## Data to examine
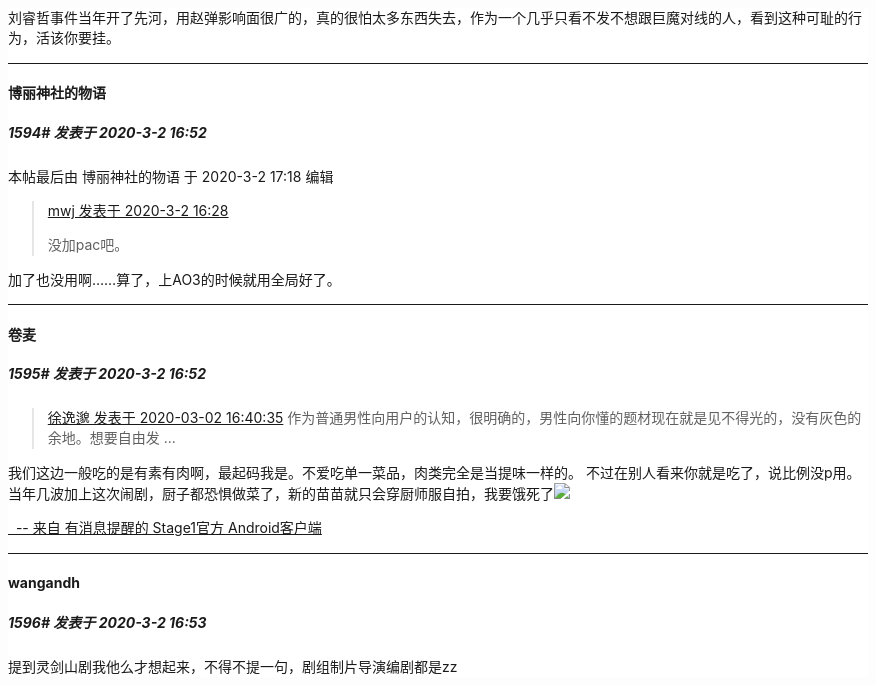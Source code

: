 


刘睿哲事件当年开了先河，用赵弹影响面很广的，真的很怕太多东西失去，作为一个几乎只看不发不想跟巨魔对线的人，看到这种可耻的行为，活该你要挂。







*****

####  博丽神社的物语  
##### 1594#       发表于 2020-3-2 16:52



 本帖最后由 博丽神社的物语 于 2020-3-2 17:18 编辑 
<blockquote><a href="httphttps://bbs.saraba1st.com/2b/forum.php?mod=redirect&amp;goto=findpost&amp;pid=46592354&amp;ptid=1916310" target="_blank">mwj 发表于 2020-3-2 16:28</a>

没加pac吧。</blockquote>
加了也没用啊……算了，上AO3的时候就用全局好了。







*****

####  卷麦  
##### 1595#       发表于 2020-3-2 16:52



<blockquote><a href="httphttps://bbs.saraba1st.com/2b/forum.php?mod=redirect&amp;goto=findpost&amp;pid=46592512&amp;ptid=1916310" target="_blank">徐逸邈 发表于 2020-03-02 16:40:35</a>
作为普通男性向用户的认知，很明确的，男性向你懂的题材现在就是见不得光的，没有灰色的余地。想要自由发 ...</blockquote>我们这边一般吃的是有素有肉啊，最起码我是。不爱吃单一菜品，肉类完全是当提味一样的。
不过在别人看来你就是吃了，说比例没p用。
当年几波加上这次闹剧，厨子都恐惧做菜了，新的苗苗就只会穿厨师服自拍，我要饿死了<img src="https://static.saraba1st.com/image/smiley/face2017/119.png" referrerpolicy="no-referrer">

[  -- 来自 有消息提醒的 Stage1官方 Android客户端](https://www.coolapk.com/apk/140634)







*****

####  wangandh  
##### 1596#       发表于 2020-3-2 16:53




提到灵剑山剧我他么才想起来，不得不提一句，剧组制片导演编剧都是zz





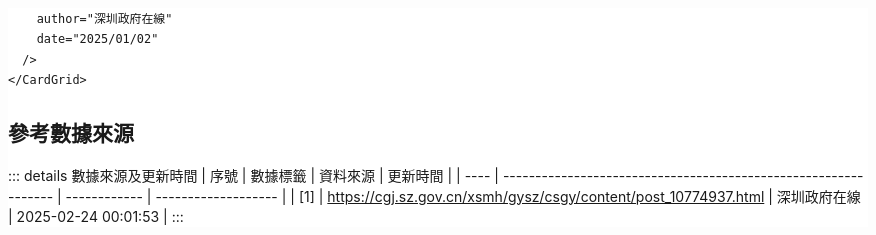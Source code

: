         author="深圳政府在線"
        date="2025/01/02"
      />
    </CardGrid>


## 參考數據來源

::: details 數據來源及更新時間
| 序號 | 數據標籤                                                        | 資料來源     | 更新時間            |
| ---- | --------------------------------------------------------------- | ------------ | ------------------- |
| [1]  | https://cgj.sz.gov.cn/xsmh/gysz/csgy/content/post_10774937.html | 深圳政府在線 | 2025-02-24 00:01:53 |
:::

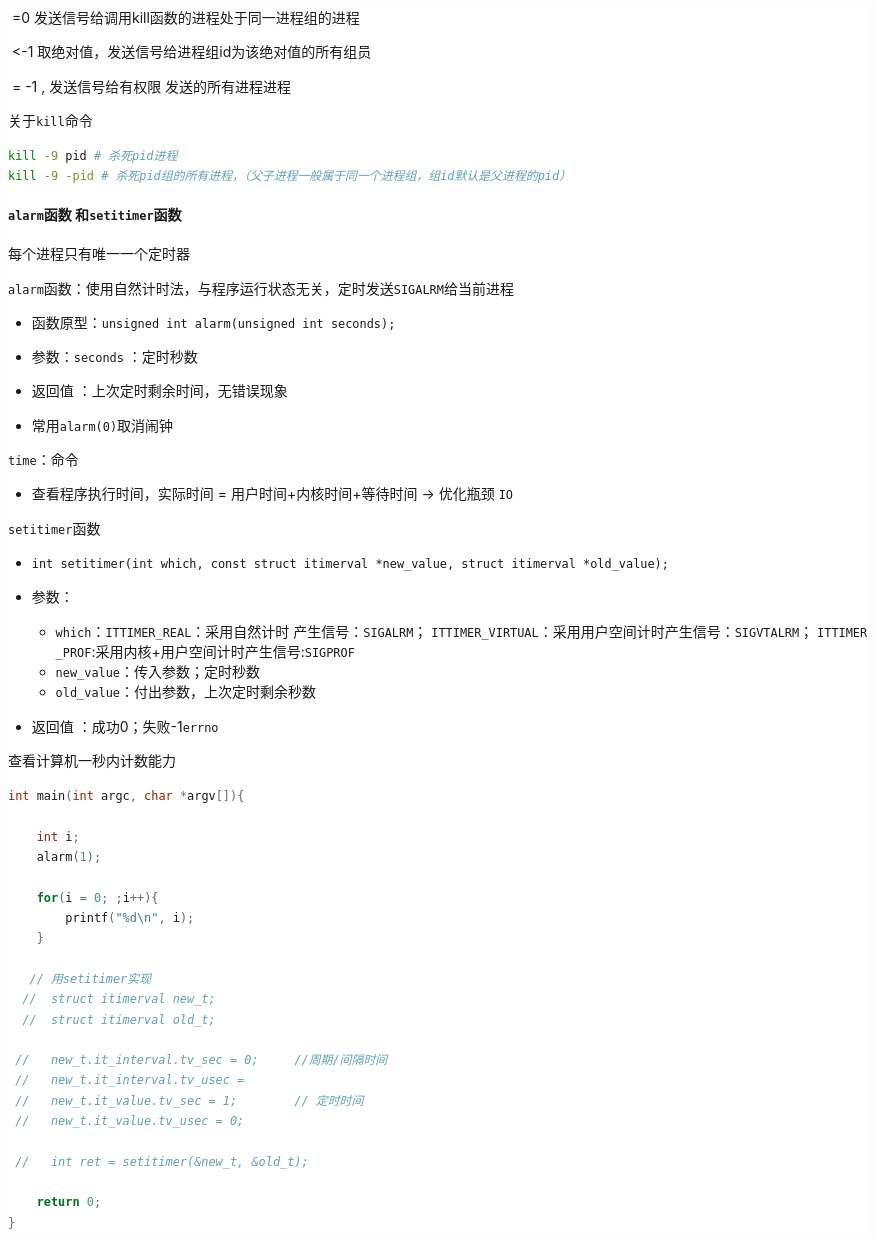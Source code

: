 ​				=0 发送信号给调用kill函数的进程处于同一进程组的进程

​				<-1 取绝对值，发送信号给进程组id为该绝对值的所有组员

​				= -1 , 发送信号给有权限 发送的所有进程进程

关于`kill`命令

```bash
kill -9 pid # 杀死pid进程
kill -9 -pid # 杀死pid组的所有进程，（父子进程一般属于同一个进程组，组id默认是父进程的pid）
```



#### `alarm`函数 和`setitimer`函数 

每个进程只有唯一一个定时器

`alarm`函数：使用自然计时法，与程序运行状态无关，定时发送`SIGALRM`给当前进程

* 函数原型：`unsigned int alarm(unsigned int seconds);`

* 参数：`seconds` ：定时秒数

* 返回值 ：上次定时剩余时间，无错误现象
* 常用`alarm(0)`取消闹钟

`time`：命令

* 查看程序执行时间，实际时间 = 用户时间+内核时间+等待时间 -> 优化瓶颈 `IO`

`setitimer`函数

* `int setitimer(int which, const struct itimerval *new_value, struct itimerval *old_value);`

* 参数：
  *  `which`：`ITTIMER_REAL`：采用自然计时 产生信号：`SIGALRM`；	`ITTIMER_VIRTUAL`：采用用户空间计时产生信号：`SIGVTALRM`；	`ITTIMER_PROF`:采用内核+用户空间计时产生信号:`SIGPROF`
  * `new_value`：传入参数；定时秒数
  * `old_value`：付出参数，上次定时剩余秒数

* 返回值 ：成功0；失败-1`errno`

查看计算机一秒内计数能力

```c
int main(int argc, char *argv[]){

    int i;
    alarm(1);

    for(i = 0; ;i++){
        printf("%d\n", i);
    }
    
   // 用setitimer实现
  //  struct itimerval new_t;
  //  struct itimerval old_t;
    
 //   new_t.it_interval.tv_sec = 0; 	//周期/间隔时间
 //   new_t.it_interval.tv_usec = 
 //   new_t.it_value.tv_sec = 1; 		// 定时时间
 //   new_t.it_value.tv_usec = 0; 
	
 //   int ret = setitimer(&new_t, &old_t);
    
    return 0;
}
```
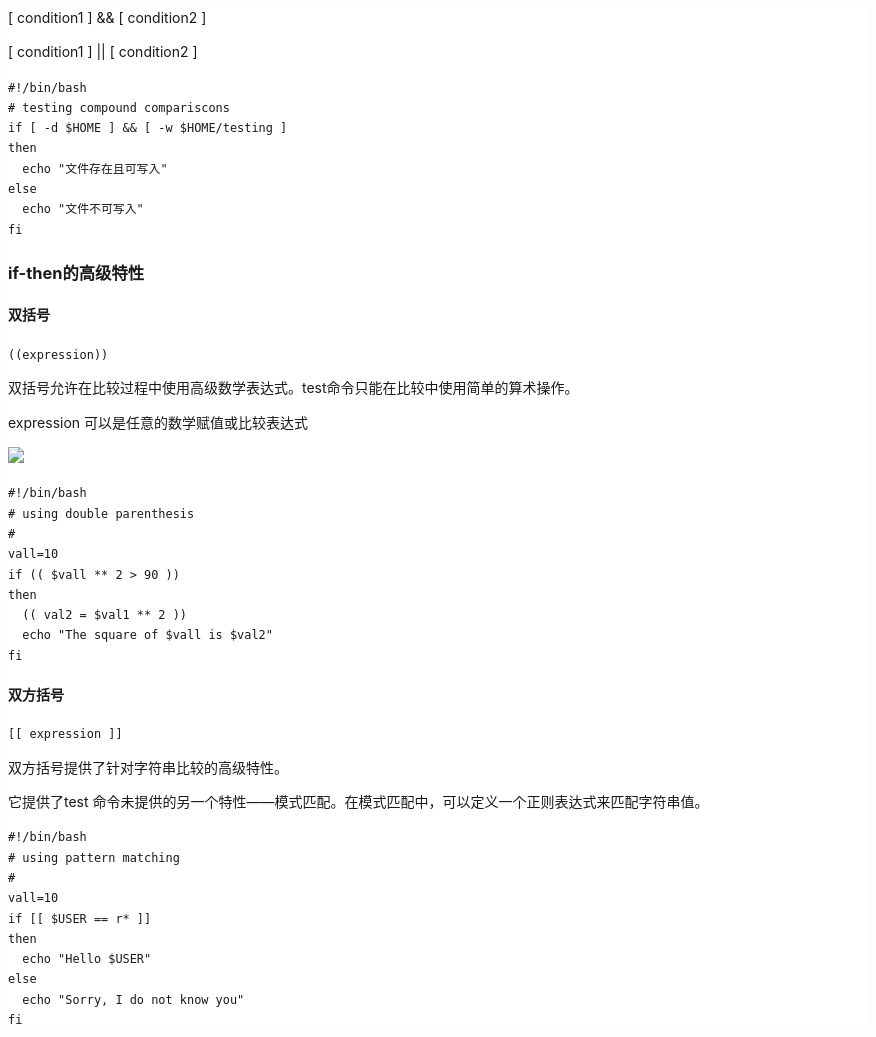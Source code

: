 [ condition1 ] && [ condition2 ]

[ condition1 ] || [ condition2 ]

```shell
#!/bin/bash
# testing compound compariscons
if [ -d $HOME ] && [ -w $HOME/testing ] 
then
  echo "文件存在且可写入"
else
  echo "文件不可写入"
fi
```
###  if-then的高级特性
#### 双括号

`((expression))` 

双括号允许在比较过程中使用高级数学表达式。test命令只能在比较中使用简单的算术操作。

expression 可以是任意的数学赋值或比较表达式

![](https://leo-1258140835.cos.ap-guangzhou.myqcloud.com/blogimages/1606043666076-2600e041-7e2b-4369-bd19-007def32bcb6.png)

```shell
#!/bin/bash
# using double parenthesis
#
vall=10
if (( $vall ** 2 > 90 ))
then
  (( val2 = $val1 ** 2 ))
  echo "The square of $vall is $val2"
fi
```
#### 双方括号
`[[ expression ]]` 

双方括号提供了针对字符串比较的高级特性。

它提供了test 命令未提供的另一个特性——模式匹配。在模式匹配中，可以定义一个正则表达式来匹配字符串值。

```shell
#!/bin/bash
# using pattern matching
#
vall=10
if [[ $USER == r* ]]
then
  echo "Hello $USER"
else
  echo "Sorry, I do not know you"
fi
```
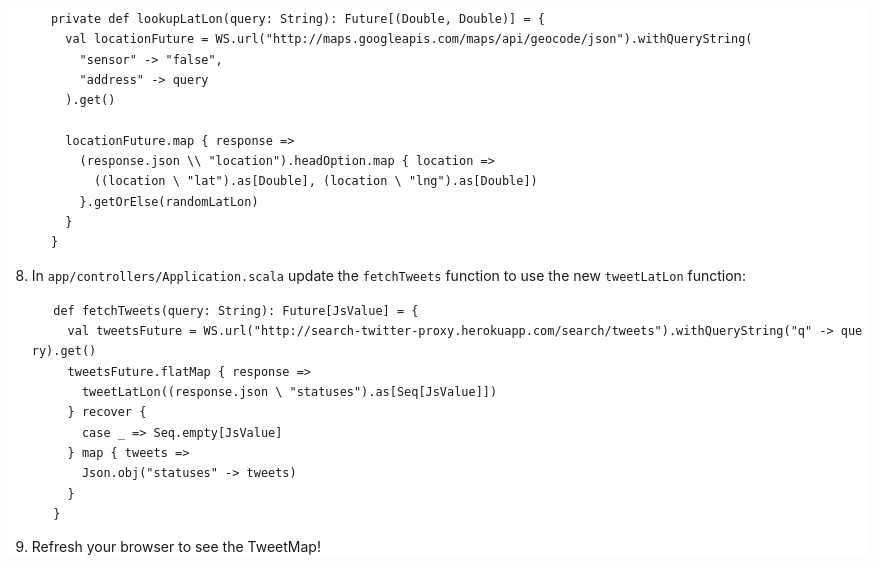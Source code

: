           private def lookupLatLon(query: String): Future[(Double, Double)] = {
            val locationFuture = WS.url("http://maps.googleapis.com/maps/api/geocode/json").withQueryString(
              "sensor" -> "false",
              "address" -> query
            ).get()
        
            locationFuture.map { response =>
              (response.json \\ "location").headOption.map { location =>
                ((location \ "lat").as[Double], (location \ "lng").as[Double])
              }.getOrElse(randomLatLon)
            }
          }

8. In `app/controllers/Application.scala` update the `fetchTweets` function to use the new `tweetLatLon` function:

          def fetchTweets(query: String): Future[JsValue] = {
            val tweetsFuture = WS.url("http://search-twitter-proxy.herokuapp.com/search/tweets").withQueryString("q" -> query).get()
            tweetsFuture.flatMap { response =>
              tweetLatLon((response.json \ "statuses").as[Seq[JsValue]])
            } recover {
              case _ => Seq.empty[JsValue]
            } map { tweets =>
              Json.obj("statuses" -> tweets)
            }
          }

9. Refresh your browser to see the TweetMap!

## Problem to work on
When you reach the line holding "双方括号提供了针对字符串比较的高级特性。" in the listing above, begin retyping exactly, and stop once the line holding "def fetchTweets(query: String): Future[JsValue]" is done; pictures stay out.

## Problem solution
双方括号提供了针对字符串比较的高级特性。

它提供了test 命令未提供的另一个特性——模式匹配。在模式匹配中，可以定义一个正则表达式来匹配字符串值。

```shell
#!/bin/bash
# using pattern matching
#
vall=10
if [[ $USER == r* ]]
then
  echo "Hello $USER"
else
  echo "Sorry, I do not know you"
fi
```
Source code

:           private def lookupLatLon(query: String): Future[(Double, Double)] = {
            val locationFuture = WS.url("http://maps.googleapis.com/maps/api/geocode/json").withQueryString(
              "sensor" -> "false",
              "address" -> query
            ).get()
        
            locationFuture.map { response =>
              (response.json \\ "location").headOption.map { location =>
                ((location \ "lat").as[Double], (location \ "lng").as[Double])
              }.getOrElse(randomLatLon)
            }
          }

8. In `app/controllers/Application.scala` update the `fetchTweets` function to use the new `tweetLatLon` function:

          def fetchTweets(query: String): Future[JsValue] = {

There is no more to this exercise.